LVIA: Settimana della cooperazione internazionale

Ezio Elia. Presidente di Lvia, la Ong che organizza la Settimana in Granda

Migrazioni, sovranità alimentare, economia globale: questi i temi “caldi” affrontati da insegnanti e alunni nella Settimana scolastica della cooperazione internazionale allo sviluppo, che da oggi, 22 febbraio, fino a domenica 28 impegna tanti Istituti italiani. Nata dall’impegno congiunto di Ministero Affari Esteri e Miur, con l’obiettivo di formare cittadini consapevoli e “attivi” capaci di costruire collettività più ampie e composite – a livello nazionale, europeo, mondiale –, la Settimana della cooperazione internazionale vede protagoniste le scuole di 15 regioni aderenti al progetto “Un solo mondo, un solo futuro” (sito). Concepito nell’alveo dell’Anno europeo allo Sviluppo, il progetto coinvolge 5.000 insegnanti, oltre 500 istituti e 20 organizzazioni non governative con capofila l’Ong Cisv. A Cuneo e provincia, il progetto è promosso dall’Ong Lvia con 10 scuole per affrontare in chiave educativa i temi dello sviluppo globale, sensibilizzando il mondo della scuola e la società nel suo complesso sull’impegno della cooperazione internazionale italiana. «La “Settimana” è una grande opportunità per diffondere la cultura della solidarietà internazionale e dello sviluppo sostenibile a partire dalla scuola.

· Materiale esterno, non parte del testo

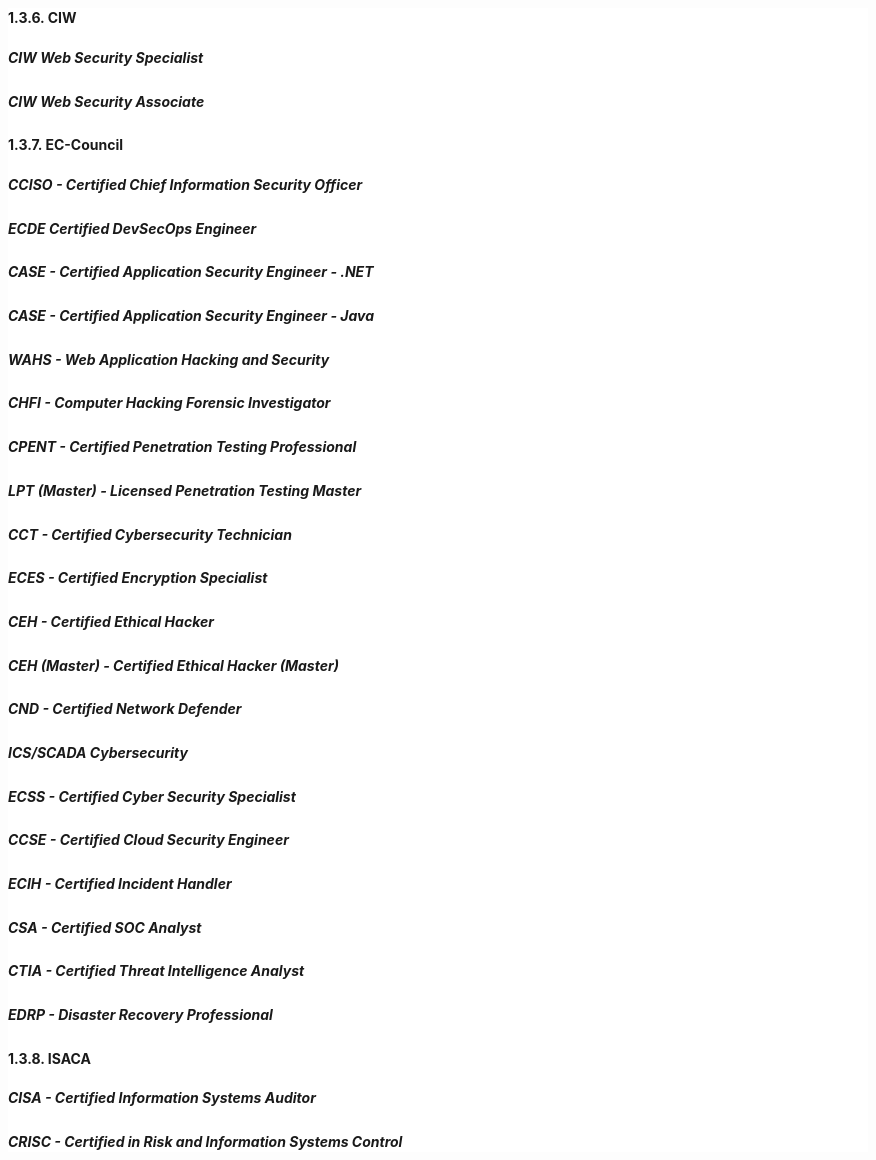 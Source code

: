 ####  1.3.6. <a name='CIW'></a>CIW

##### CIW Web Security Specialist

##### CIW Web Security Associate

####  1.3.7. <a name='EC-Council'></a>EC-Council

##### CCISO - Certified Chief Information Security Officer

##### ECDE Certified DevSecOps Engineer

##### CASE - Certified Application Security Engineer - .NET

##### CASE - Certified Application Security Engineer - Java

##### WAHS - Web Application Hacking and Security

##### CHFI - Computer Hacking Forensic Investigator

##### CPENT - Certified Penetration Testing Professional

##### LPT (Master) - Licensed Penetration Testing Master

##### CCT - Certified Cybersecurity Technician

##### ECES - Certified Encryption Specialist

##### CEH - Certified Ethical Hacker

##### CEH (Master) - Certified Ethical Hacker (Master)

##### CND - Certified Network Defender

##### ICS/SCADA Cybersecurity

##### ECSS - Certified Cyber Security Specialist

##### CCSE - Certified Cloud Security Engineer

##### ECIH - Certified Incident Handler

##### CSA - Certified SOC Analyst

##### CTIA - Certified Threat Intelligence Analyst

##### EDRP - Disaster Recovery Professional

####  1.3.8. <a name='ISACA'></a>ISACA

##### CISA - Certified Information Systems Auditor

##### CRISC - Certified in Risk and Information Systems Control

Una scuola capace non solo di formare gli adulti del domani ma anche di coinvolgere il territorio, grazie all’impegno dell’istituto e degli studenti, in processi di educazione e apprendimento alla base di una riflessione critica sulla realtà» – dice Ezio Elia, presidente di Lvia. Tra gli eventi in programma, a Bra venerdì 26 febbraio ci sarà un’assemblea di studenti  organizzata con l’Iis “Guala”: saranno proposte   testimonianze di giovani immigrati o di seconda generazione.